On 7/27/09 10:13 AM, Joseph L. Casale wrote:
I am familiar with PIX/ASA and iptables which I am seeing don't quite
share the same rules as pfSense.

If I have a vlan and or opt interface that I am routing traffic into
from the LAN interface, is there a way to write one rule on the OPT
interface such that new/established traffic from the LAN interface is
allowed back through?

On the lan interface, it seems that if I write a rule letting one host
pass a tcp port over to a host in opt1, everything else is blocked
(as expected).

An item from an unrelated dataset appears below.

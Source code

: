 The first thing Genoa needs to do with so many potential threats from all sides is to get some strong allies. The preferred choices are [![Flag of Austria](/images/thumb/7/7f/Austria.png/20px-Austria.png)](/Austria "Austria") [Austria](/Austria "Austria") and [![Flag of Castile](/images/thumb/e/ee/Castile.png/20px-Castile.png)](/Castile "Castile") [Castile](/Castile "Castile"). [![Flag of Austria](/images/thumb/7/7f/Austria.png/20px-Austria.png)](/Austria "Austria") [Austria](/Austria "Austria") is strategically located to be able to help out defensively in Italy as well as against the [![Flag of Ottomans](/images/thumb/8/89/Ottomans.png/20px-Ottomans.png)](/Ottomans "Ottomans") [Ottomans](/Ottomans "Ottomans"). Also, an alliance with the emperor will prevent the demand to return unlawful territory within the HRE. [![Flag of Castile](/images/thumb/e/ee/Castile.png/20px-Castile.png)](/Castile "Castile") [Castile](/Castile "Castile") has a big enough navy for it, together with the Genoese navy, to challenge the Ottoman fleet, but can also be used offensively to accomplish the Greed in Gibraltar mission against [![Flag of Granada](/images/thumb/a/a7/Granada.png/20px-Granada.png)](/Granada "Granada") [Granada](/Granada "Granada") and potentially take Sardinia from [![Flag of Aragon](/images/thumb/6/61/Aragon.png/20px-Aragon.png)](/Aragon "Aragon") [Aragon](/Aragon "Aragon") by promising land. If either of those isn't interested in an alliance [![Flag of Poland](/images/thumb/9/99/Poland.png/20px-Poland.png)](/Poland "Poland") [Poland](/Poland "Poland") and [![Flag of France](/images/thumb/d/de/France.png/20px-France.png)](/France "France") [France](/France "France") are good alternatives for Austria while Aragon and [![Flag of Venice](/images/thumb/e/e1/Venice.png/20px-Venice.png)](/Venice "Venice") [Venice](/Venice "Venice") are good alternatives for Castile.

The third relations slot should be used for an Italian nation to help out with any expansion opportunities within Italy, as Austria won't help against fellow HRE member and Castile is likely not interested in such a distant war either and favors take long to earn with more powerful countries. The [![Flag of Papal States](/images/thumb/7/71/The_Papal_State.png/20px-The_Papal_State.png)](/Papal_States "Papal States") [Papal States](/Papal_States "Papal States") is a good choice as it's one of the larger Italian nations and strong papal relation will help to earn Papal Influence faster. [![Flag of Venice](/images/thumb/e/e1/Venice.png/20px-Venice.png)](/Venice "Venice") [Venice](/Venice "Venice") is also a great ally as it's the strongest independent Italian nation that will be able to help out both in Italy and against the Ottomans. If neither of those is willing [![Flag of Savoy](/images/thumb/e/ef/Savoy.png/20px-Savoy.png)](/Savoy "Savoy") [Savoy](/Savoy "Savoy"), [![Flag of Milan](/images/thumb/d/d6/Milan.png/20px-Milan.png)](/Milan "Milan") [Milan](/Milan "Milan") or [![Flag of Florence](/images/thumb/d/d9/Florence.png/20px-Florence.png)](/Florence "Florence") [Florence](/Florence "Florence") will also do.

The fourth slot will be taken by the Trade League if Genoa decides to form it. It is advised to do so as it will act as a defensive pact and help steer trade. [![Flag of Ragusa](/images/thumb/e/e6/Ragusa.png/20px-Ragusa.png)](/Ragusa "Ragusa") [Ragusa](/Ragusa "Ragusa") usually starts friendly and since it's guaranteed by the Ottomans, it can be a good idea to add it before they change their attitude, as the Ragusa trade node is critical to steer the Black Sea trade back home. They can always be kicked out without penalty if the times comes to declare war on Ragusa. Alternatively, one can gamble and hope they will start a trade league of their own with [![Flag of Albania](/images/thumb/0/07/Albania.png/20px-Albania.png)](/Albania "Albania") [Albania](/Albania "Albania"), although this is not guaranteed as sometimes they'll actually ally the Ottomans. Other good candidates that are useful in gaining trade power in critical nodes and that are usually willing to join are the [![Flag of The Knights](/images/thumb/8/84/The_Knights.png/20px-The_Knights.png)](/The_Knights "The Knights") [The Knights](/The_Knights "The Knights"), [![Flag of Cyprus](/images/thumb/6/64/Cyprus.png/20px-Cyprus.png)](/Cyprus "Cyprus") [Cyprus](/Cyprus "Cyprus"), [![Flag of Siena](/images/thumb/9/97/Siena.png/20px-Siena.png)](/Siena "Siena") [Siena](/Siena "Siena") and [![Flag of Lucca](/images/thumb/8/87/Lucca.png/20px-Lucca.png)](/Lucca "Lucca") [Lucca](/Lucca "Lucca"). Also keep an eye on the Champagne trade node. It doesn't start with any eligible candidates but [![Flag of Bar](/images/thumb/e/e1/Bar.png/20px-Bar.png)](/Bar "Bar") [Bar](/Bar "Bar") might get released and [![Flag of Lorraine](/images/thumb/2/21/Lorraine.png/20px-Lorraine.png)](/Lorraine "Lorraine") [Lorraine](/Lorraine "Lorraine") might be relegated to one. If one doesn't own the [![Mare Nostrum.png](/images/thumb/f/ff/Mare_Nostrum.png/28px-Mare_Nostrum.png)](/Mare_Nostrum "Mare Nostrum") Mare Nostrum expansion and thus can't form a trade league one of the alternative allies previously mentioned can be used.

But same goes for the OPT interface, if I understand this
correctly, I need to write a specific rule to allow that traffic to return?
So if that's the case, how do I craft the rule such that replies only can
return, so the host in OPT can't initiate connections out to LAN even the
one host that can initiate to it?

Joseph,

Have you got an implementation in place? Are you doing any testing? pfSense is a connection-tracking firewall, and rules by default govern the /creation/, i.e. initiation, of connections. Data which is part of any tracked connection passes through the firewall in either direction. For example, if you allowed IRC and in the middle of the day began blocking those ports, the only sure way to stop all traffic would be a "reset states", aka wipe-out the connection tracking table. At that point every connection must be recreated, and the rule apply to session establishment. I don't know what policy is, and I haven't tested WRT UDP. I am speaking directly about TCP here.

Also, put a box in place and do some testing. It's quick and easy. You can prove most of these features via straight logical deduction.